Fans are realizing they have choices, too. The Cubs, Cards and Sox are not the only games in town. According to Minor League Baseball, single-A affiliates in Geneva, Peoria and the Quad Cities drew 797,955 people to Midwest League games last year. Leaguewide, attendance was down only slightly, coming off a record 3.2 million plus fans in 2000.

But the minor leagues are subject to many of the same woes as the majors. (Ask fans of the Rockford Cubs, whose team — now the Dayton Dragons — left for Ohio in 2000 and led the league in attendance last year.) 

Small cities want these teams for the real and perceived economic benefits they bring. The extent of that impact is probably impossible to quantify accurately, but Geneva’s Kane County Cougars wrote a stadium rent check of just under $700,000 to the county forest preserve last year. Quad City River Bandits General Manager Dave Ziedelis says his team puts $4 million to $5 million into the local economy. 

But what the Major League gives, it also can take away. 

And that spurred Democratic U.S. Sen. Paul Wellstone of Minnesota and Democratic U.S. Rep. John Conyers of Michigan to propose legislation to limit Major League Baseball’s antitrust-protected right to drop teams. In a letter to drum up support, they wrote that “the elimination of Major League teams would likely wreak havoc and uncertainty in a host of Minor League cities.” Among the teams Wellstone and Conyers singled out were the Cougars and the River Bandits. They are affiliated with the Major League’s Marlins and Twins, two clubs on the Major League’s troubled list.

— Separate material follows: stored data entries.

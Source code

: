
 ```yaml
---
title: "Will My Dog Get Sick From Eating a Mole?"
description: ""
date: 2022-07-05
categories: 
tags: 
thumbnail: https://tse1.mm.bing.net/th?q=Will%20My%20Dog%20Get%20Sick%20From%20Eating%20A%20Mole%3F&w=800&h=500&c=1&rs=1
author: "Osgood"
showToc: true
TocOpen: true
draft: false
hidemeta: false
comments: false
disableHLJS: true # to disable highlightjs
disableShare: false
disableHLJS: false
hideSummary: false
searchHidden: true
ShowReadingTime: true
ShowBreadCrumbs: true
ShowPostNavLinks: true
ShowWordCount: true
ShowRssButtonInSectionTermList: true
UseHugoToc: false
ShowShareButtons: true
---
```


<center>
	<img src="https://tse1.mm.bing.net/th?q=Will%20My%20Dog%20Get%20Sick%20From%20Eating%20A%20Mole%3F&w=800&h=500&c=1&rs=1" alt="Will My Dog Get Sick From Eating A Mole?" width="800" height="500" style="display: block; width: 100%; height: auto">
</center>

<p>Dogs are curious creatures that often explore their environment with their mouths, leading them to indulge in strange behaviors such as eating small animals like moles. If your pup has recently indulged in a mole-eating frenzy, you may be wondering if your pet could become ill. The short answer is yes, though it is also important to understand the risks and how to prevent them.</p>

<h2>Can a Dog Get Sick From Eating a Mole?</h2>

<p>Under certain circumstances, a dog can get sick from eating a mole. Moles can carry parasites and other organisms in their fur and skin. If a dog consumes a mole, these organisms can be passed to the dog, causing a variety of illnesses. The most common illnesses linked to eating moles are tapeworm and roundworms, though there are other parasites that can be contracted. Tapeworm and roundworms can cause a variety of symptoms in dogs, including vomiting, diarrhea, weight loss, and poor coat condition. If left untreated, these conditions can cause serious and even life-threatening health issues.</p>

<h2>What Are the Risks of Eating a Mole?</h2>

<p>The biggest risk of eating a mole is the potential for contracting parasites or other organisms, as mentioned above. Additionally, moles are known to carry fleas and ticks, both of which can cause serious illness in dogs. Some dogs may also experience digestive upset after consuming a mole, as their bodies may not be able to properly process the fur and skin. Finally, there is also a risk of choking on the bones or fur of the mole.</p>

But Conyers and Wellstone may be off base. The River Bandit’s Ziedelis says Major League contraction was among the least of his worries last winter. “We are guaranteed to have a Major League affiliate by contract with the Major League and Minor League Baseball,” he says, referring to a 1997 player development agreement that Major League teams will supply players to all 160 affiliated Minor League teams for 10 years.

In Geneva, it was new ownership, not contraction, that caused a small stir. Instead of being knocked out of the box scores, the Florida Marlins were sold to Montreal Expos owner Jeffery Loria. (In a maneuver fraught with conflict-of-interest potential, an entity comprised of the 29 other Major League teams bought the Expos to finance the deal.) That meant many on-field personnel from Marlin affiliates lost their jobs to managers and coaches from Expo affiliates. But the affiliates are independently owned, so front offices were not affected. 

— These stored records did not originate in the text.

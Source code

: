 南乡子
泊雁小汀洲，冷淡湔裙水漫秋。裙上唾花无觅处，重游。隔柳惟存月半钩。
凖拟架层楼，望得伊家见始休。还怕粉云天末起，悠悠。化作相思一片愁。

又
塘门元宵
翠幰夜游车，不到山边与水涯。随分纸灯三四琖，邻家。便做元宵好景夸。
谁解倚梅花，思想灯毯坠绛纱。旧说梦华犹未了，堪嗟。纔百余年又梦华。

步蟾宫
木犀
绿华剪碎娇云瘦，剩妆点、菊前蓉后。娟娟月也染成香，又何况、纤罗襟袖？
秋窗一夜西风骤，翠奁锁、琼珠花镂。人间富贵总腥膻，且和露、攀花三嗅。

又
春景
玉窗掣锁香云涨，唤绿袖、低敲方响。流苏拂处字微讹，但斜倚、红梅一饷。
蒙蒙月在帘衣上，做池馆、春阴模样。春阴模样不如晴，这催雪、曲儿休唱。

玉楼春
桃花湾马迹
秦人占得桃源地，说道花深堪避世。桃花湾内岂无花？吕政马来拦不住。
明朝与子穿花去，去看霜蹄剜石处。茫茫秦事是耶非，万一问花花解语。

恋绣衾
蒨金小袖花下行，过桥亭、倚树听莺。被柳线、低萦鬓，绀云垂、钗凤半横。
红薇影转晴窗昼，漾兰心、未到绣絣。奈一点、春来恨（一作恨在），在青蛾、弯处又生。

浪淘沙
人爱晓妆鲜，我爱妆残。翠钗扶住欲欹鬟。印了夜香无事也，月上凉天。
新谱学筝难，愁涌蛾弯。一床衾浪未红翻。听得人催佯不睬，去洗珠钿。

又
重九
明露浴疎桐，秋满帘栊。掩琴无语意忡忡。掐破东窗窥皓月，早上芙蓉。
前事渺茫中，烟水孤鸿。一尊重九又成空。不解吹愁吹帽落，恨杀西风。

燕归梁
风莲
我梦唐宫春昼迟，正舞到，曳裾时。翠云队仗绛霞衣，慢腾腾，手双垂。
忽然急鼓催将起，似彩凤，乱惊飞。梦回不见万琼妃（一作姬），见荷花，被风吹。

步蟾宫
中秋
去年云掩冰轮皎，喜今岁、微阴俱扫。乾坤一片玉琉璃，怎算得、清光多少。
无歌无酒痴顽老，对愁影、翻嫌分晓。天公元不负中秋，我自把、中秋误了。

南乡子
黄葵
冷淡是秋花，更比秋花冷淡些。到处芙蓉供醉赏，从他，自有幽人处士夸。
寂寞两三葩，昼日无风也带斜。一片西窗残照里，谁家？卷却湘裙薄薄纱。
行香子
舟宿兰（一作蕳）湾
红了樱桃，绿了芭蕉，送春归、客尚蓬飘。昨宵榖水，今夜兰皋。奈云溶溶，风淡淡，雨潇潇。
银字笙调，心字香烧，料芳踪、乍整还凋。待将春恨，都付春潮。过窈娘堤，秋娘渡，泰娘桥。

Sedivy, the firmly ensconced Cougars general manager, echoes Ziedelis’ sentiments on contraction. 

“I don’t think markets like ours would be affected [by Major League contraction] in any way,” he says.

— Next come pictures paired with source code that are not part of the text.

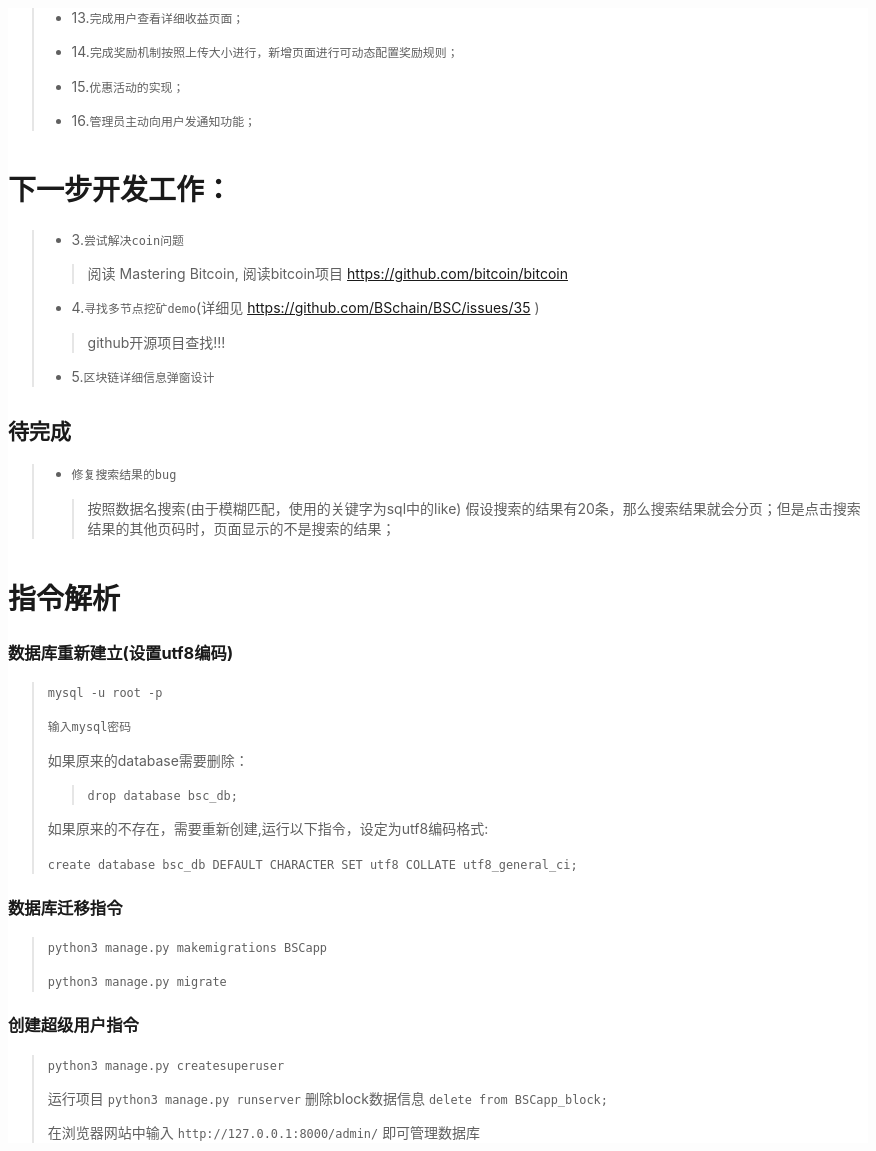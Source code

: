 >
>* 13.`完成用户查看详细收益页面；`
>
>* 14.`完成奖励机制按照上传大小进行，新增页面进行可动态配置奖励规则；`
>
>* 15.`优惠活动的实现；`
>
>* 16.`管理员主动向用户发通知功能；`

# 下一步开发工作：
>
> * 3.`尝试解决coin问题`
>> 阅读 Mastering Bitcoin, 阅读bitcoin项目 https://github.com/bitcoin/bitcoin
>
> * 4.`寻找多节点挖矿demo`(详细见 https://github.com/BSchain/BSC/issues/35 )
>> github开源项目查找!!!
>
> * 5.`区块链详细信息弹窗设计`
>

## 待完成

>* `修复搜索结果的bug`
>>按照数据名搜索(由于模糊匹配，使用的关键字为sql中的like) 假设搜索的结果有20条，那么搜索结果就会分页；但是点击搜索结果的其他页码时，页面显示的不是搜索的结果；

# 指令解析

### 数据库重新建立(设置utf8编码)
>`mysql -u root -p`
>
>`输入mysql密码`
>
> 如果原来的database需要删除：
>> `drop database bsc_db;`
>
> 如果原来的不存在，需要重新创建,运行以下指令，设定为utf8编码格式:
>
> `create database bsc_db DEFAULT CHARACTER SET utf8 COLLATE utf8_general_ci;`
>
### 数据库迁移指令
>`python3 manage.py makemigrations BSCapp`
>
>`python3 manage.py migrate`

### 创建超级用户指令
>`python3 manage.py createsuperuser`
>
>运行项目 `python3 manage.py runserver`
>删除block数据信息 `delete from BSCapp_block;`
>
>在浏览器网站中输入 `http://127.0.0.1:8000/admin/` 即可管理数据库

Still, the 1997 development agreement may not be iron-clad. According to Minor League Baseball spokesman Jim Ferguson, under certain conditions the Major League may terminate the contract in September 2003, if it provides notice this fall. One of those conditions is a congressional action “that subjects Major League Baseball in whole or part to the antitrust laws,” unless the big leagues ask for the change in legal status. 

In other words, Conyers and Wellstone are right. What happens at the big-league level does matter in Geneva, Peoria and Davenport. But fiddling with the antitrust exemption may only do harm.

In the Joy of Keeping Score, Dickson advocates for the team error (TE), a concept unrecognized by Major League Baseball. For example, when two players collide but neither touches the ball, Dickson says it’s unfair to the pitcher to score the play a hit. 

“I think they should have it for things like mental errors ... where a guy advances, but he really shouldn’t be there,” says Rosenberg. 

Officially, he can’t use the TE. But fans can. And they should, especially for plays off the field, where this year the potential for mental errors, especially those related to contraction and the antitrust exemption, is excruciatingly high.